Return: the long game the agent is actually playing
A reward is a single step's score. But the agent doesn't care about one step — it cares about the whole trajectory. The total it is trying to maximize is the [[return-rl|return]]: the sum of all the rewards it collects from now until the end. This is why a good agent will happily take a *negative* reward now — sacrificing a piece, spending money, taking the long way around — if it leads to far more reward later. Optimizing the return, not the immediate reward, is what separates planning from greed.

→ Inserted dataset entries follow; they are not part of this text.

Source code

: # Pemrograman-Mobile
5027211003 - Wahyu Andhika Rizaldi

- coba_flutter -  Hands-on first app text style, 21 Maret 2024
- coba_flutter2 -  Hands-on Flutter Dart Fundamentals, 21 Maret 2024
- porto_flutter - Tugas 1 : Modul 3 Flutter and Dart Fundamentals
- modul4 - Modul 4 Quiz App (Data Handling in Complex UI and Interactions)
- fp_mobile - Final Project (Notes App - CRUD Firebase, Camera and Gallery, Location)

But there is a problem with 'sum of all rewards.' In a task that can run forever, that sum can blow up to infinity, and infinity is useless for comparing strategies — every strategy that never dies scores the same. The discount factor, usually written gamma (γ), fixes this. A reward one step away counts in full; a reward two steps away is multiplied by γ; three steps away, by γ times γ; and so on, shrinking with every step of delay. Since γ sits between 0 and 1, even an endless stream of rewards adds up to a finite, comparable number.

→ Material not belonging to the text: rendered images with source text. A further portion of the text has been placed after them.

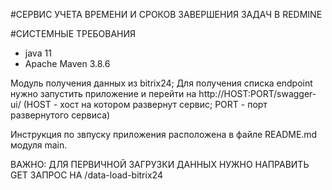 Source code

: #СЕРВИС УЧЕТА ВРЕМЕНИ И СРОКОВ ЗАВЕРШЕНИЯ ЗАДАЧ В REDMINE

#СИСТЕМНЫЕ ТРЕБОВАНИЯ
- java 11
- Apache Maven 3.8.6

Модуль получения данных из bitrix24;
Для получения списка endpoint нужно запустить приложение и перейти на http://HOST:PORT/swagger-ui/
(HOST - хост на котором развернут сервис; PORT - порт развернутого сервиса)


Инструкция по звпуску приложения расположена в файле README.md модуля main.

ВАЖНО: ДЛЯ ПЕРВИЧНОЙ ЗАГРУЗКИ ДАННЫХ НУЖНО НАПРАВИТЬ GET ЗАПРОС НА /data-load-bitrix24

return = r0 + γ·r1 + γ²·r2 + γ³·r3 + ... γ = 0.9 , reward +100 ten steps away -> 100 · 0.9¹⁰ ≈ 35 (impatient) γ = 0.99, same +100 ten steps away -> 100 · 0.99¹⁰ ≈ 90 (far-sighted)
So γ is more than a numerical safety valve — it sets the agent's *personality*. Near 0, the agent is shortsighted, grabbing whatever pays off immediately. Near 1 (say 0.99), it is patient, willing to forgo a small reward now for a bigger one many steps later. And it is a knob *you* choose, not something the world tells you: set it too low and the agent can't 'see' a distant goal well enough to ever learn to reach it; set it too high and the far-off, uncertain sums make learning noisier and slower to settle.

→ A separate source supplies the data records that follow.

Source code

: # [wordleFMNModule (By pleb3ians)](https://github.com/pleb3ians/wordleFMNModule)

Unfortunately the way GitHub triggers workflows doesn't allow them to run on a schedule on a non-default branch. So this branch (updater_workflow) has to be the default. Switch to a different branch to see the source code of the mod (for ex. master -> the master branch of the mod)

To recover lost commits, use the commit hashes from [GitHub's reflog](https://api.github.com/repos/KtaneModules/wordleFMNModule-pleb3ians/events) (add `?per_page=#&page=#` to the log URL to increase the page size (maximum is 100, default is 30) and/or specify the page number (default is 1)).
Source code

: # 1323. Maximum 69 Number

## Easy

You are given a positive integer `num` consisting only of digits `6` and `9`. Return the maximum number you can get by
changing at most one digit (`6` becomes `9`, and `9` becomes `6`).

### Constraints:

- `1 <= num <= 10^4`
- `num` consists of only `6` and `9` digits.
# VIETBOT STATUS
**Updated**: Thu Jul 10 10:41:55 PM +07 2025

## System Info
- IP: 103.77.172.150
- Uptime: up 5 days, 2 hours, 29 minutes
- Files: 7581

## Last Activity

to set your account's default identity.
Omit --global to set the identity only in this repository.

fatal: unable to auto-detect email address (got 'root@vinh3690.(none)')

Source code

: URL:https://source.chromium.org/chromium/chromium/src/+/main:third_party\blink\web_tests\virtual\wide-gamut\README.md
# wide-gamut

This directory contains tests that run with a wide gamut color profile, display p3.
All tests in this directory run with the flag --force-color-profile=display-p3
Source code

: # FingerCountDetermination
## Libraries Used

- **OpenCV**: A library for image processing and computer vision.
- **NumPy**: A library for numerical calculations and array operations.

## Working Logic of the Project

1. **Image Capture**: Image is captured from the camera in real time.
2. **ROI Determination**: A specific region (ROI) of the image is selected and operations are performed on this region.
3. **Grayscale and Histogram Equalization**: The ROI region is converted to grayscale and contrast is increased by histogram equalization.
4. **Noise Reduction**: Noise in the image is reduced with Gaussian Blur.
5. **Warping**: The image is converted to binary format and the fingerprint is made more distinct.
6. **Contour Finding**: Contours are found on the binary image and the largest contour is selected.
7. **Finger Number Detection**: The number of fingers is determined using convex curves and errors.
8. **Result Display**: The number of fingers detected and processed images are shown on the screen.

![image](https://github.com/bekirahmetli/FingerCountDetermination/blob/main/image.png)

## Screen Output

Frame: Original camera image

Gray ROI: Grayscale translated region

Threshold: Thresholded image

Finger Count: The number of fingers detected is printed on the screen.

Putting it together, and what the framing buys you
Let's assemble a tiny, complete MDP — Snakes and Ladders — to see the five pieces snap together. It is about as clean as MDPs get, because there are no real decisions to make; it isolates the structure itself.
- State: the square your token sits on. Where you've been doesn't matter — only where you are. (That is the Markov property, made concrete.)
- Action: roll the die. (There's only one possible action — which is why no skill is involved.)
- Transition: the die lands 1–6 (each with probability one-sixth), you advance, then any snake slides you down or ladder lifts you up. Random, but fully specified.
- Reward: +1 the moment you reach the final square, 0 everywhere else.
- Discount: γ close to 1, since reaching the end a few turns sooner is only mildly better than reaching it later.
With the problem written this way, a precise question becomes askable: starting from this square, what is the best return I can expect? That number — attached to every state — is the value function, the subject of the next guide, and the recursive relationship that links each state's value to its neighbors' is the Bellman equation. None of that machinery is available until the problem is an MDP. The framing isn't bureaucracy; it is what makes 'learn by trial and error' computable at all.